* [TASK INSTRUCTIONS]:
Below are some records. Count the lines with "uitests" in them and give nothing but the total.

++++ DATA FOR ANALYSIS

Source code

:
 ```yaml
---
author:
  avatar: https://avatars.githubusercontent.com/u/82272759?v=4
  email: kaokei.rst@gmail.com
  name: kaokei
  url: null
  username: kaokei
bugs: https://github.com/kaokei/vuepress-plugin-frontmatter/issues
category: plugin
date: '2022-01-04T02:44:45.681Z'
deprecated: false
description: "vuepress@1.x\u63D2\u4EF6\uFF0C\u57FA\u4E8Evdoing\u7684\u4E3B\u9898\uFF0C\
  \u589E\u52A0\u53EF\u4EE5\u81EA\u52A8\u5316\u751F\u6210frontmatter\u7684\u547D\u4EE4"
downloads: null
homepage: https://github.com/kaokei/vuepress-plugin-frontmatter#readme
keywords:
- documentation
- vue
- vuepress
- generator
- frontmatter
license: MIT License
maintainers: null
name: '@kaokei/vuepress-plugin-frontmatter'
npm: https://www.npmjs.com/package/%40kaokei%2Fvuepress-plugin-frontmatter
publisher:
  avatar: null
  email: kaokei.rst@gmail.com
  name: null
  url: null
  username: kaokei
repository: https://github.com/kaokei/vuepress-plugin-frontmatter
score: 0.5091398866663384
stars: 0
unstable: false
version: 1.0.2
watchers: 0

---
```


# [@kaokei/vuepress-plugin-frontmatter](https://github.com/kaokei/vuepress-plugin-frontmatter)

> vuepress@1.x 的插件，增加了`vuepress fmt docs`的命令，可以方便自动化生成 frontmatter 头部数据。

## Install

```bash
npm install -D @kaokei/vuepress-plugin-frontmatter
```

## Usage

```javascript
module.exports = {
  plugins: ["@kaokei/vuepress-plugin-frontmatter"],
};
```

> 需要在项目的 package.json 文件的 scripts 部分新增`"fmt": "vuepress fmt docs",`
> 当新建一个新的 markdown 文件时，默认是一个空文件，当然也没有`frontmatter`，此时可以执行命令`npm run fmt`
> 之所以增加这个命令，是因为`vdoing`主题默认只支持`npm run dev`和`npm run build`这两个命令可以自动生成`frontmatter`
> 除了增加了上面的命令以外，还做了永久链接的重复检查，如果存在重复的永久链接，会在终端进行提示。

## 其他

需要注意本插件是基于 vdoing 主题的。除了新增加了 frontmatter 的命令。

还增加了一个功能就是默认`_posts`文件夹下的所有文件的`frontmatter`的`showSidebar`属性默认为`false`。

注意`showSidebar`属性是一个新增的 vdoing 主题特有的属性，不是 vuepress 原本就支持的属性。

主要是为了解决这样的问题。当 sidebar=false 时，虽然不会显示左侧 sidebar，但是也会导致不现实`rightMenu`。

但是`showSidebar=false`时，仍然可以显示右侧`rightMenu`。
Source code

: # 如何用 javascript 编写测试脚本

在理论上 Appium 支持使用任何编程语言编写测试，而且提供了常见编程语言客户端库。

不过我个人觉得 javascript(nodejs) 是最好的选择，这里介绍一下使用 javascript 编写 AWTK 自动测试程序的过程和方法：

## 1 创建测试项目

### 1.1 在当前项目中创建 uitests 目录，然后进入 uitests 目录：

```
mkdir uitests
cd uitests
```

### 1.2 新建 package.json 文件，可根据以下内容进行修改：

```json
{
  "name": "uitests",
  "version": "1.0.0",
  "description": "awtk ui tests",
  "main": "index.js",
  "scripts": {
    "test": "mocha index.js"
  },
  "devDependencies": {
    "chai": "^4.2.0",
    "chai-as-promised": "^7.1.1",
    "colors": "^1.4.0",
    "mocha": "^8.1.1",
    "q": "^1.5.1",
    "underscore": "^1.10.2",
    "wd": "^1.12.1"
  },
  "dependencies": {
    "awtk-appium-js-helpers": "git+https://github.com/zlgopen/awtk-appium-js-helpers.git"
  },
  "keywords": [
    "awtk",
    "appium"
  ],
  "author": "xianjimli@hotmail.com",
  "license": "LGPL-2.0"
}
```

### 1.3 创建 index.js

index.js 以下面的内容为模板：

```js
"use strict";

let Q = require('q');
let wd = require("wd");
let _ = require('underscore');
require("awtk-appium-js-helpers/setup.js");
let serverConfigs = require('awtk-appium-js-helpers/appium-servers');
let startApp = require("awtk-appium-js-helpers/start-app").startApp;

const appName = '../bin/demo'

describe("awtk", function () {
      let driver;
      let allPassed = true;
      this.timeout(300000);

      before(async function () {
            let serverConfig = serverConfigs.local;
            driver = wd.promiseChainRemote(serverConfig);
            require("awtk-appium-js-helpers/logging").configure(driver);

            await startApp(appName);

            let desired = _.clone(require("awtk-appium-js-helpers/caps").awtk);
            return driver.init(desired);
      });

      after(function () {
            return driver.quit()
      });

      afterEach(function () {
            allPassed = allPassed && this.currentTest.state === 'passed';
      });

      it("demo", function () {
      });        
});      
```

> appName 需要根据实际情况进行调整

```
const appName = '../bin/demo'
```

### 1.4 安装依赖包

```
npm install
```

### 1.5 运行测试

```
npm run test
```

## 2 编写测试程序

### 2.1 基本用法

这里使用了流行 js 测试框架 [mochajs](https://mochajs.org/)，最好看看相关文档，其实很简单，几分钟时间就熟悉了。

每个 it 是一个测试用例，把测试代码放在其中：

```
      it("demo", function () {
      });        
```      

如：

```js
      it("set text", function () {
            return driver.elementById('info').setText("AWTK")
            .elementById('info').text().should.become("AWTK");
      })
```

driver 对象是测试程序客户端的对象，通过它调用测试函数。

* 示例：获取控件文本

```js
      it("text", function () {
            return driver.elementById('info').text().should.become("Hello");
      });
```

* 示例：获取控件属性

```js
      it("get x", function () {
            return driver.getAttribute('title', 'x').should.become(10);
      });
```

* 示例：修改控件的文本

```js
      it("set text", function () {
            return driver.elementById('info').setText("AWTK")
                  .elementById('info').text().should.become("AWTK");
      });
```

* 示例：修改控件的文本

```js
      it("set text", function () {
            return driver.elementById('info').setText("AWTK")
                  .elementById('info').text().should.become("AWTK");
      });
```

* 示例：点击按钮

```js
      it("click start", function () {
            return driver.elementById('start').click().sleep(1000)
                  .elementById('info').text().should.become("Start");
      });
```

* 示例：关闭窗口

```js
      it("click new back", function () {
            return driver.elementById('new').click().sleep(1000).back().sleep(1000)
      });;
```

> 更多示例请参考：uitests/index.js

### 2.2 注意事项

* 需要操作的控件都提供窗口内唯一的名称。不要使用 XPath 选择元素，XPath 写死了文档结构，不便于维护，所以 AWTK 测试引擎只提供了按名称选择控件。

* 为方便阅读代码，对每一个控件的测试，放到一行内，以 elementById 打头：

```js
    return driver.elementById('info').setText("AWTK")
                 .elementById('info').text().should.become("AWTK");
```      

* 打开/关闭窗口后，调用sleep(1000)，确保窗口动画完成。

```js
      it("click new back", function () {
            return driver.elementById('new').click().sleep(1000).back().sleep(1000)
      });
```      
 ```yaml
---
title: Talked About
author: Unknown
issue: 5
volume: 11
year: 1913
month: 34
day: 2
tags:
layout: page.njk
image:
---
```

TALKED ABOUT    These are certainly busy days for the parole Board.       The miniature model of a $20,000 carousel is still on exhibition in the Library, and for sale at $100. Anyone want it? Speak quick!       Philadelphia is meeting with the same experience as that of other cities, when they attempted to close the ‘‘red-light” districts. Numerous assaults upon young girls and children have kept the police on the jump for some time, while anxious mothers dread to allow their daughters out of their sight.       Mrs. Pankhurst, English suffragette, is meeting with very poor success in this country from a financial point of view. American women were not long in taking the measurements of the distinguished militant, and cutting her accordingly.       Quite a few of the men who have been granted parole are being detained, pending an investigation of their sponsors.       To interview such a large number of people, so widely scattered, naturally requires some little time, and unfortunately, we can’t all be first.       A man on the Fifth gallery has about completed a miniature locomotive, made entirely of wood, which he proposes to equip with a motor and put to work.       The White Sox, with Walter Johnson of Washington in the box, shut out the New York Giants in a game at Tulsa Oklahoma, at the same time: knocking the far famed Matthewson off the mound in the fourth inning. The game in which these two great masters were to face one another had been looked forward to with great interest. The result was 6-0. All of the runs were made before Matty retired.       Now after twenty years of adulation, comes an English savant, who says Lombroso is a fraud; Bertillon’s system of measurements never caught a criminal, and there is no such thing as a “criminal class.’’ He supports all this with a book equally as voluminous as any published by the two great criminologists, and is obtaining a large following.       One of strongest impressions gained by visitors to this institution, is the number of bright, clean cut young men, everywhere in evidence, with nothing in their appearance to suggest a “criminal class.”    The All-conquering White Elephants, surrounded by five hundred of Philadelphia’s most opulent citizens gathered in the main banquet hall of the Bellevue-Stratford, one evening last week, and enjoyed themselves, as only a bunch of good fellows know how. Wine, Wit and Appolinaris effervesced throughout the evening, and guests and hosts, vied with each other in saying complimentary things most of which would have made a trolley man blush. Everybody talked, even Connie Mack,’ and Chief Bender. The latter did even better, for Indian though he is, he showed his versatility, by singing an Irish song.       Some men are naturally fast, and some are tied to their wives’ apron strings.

++++++++

* [TASK RESPONSE]:
5